DE GAULLE et son héritage.

publié le 3 juil. 2011 à 02:13 par Jean-Pierre Rissoan   [ mis à jour : 4 févr. 2017 à 14:50 ]
  08/11/2010  

    Tout à fait conscient de la modestie de mon rang, je voudrais donner tout de même mon opinion sur l’héritage gaullien, en tant que militant, citoyen et Français à l’occasion du quarantième anniversaire de sa mort... Ce blog s’adresse aussi aux lycéens et étudiants.

    Lors de l’anniversaire de l’appel du 18 juin, j’ai commis un article intitulé - 18 JUIN : DE GAULLE ET L’ESPRIT DE RÉVOLUTION -. J’y renvoie le lecteur pour la version intégrale, je reprends ici le début pour donner une cohérence à l’article d’aujourd’hui.

     L’appel du Général s’inscrit-il dans un esprit de révolution ? C’est une vaste question qui demande bien sûr une définition de ce terme. Je ne vais pas l’entreprendre ici. Il est bien clair que les De Gaulle n’ont pas effectué leur adultisation dans le sein du mouvement ouvrier, ni même dans les rangs républicains. Mais cela est-il une condition sine qua non ? Il y a deux éléments qui plaident en faveur d’une éducation (au moins partiellement) progressiste, faute de quoi le Général n’aurait jamais entrepris sa démarche. Ces deux éléments sont l’autonomie de la pensée et l’idée d’indépendance et de souveraineté nationales.

    Dans la débâcle, militaire d’abord, spirituelle ensuite, les Français se jettent dans les bras du maréchal Pétain. Observons que cette expression date au moins de Louis XVI qui écrivit dans une lettre confidentielle qu’il fallait lancer la France dans la guerre, afin qu’elle la perde et que les Français « n’aient pas d’autre solution que de se jeter dans mes bras ». C’est la démarche hétéronomique parfaite. Le peuple est un éternel mineur écrit E. Renan, il a besoin d’un adulte qui le gouverne, en l’occurrence un chef. Cela dit, les esprits avaient été préparé - de longue date - au retour du maréchal. Je renvoie à la lecture de mon livre (Chapitres XVI et XVII). Dans cette soumission passive et massive, peu nombreux sont ceux qui font acte de liberté. Je rappelle la devise des Lumières d’E. Kant : "Sapere aude ! Aie le courage de te servir de ton propre entendement ! Les Lumières se définissent comme la sortie de l'homme hors de l'état de minorité, où il se maintient par sa propre faute. La minorité est l'incapacité de se servir de son entendement sans être dirigé par un autre"[1]. De Gaulle et les premiers résistants - je pense à Vernant à Toulouse - ont le courage de se servir de leur propre entendement et d’accepter d’être hors normes, minoritaires, exclus.

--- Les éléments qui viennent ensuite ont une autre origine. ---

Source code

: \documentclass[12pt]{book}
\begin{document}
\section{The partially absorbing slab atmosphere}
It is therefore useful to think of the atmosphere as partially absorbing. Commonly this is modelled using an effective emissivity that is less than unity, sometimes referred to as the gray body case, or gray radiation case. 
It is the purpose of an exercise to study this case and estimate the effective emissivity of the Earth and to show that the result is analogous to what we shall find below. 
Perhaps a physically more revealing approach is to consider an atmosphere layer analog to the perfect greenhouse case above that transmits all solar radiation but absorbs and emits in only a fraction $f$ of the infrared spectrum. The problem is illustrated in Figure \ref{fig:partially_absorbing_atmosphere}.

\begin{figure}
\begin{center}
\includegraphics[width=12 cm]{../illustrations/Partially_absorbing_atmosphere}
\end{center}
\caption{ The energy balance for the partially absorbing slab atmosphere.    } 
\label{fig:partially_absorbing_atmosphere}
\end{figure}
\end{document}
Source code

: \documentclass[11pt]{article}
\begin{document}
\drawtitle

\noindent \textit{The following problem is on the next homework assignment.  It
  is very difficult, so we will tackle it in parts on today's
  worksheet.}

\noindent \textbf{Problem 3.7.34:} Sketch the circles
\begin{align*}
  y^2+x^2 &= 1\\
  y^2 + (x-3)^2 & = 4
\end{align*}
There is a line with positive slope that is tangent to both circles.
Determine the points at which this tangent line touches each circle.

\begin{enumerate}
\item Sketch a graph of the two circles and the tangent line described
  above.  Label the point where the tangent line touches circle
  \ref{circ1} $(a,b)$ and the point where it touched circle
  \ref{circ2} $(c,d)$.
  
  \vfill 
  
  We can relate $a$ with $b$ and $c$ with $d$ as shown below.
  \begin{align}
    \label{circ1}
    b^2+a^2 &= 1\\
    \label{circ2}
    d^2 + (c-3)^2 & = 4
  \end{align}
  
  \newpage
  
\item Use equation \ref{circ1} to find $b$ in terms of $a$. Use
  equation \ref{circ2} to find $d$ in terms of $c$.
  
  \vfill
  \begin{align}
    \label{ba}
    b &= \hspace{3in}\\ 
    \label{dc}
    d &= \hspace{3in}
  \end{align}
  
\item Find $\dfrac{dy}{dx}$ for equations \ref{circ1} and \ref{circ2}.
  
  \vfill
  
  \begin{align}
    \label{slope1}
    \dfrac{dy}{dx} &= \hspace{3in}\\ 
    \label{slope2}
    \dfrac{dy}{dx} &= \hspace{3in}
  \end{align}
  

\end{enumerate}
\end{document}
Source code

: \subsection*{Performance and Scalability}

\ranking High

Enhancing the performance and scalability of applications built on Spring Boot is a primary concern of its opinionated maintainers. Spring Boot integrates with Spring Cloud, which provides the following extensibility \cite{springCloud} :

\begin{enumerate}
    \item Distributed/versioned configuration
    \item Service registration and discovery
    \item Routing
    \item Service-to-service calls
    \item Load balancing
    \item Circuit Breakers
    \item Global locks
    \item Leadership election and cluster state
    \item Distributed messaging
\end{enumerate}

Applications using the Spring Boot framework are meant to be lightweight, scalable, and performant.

    Outre cette démarche « lumineuse » -dans le sens où elle relève de l’idéologie des Lumières et où elle apporte la lumière, l’appel du Général engage un processus immédiat de libération de la patrie.

    Dans un autre article de mon blog - Juin 40 : faut-il continuer le combat ? - j’ai montré quelles étaient les intentions des défaitistes, Pétain, Weygand, Brasillach et les autres : retrouver une France du traditionalisme dans le cadre de la nouvelle Europe hitlérienne. Le général de Gaulle qui était membre du gouvernement ne pouvait ignorer ces manigances. Que le peuple français continue la lutte pour rester maître de son destin est une démarche qui repose sur le principe d’autonomie : c’est le peuple qui se fixe ses propres valeurs et objectifs. Ce qui n’exclut pas de suivre les directives d’un leader qui réalise la nécessaire coordination des faits et gestes de résistance. Résistance qui devient mouvement de libération nationale

Le droit des peuples à disposer d’eux-mêmes

    Ce principe est un héritage commun à tous ceux qui célèbrent, d’une façon ou d’une autre, notre Révolution [2].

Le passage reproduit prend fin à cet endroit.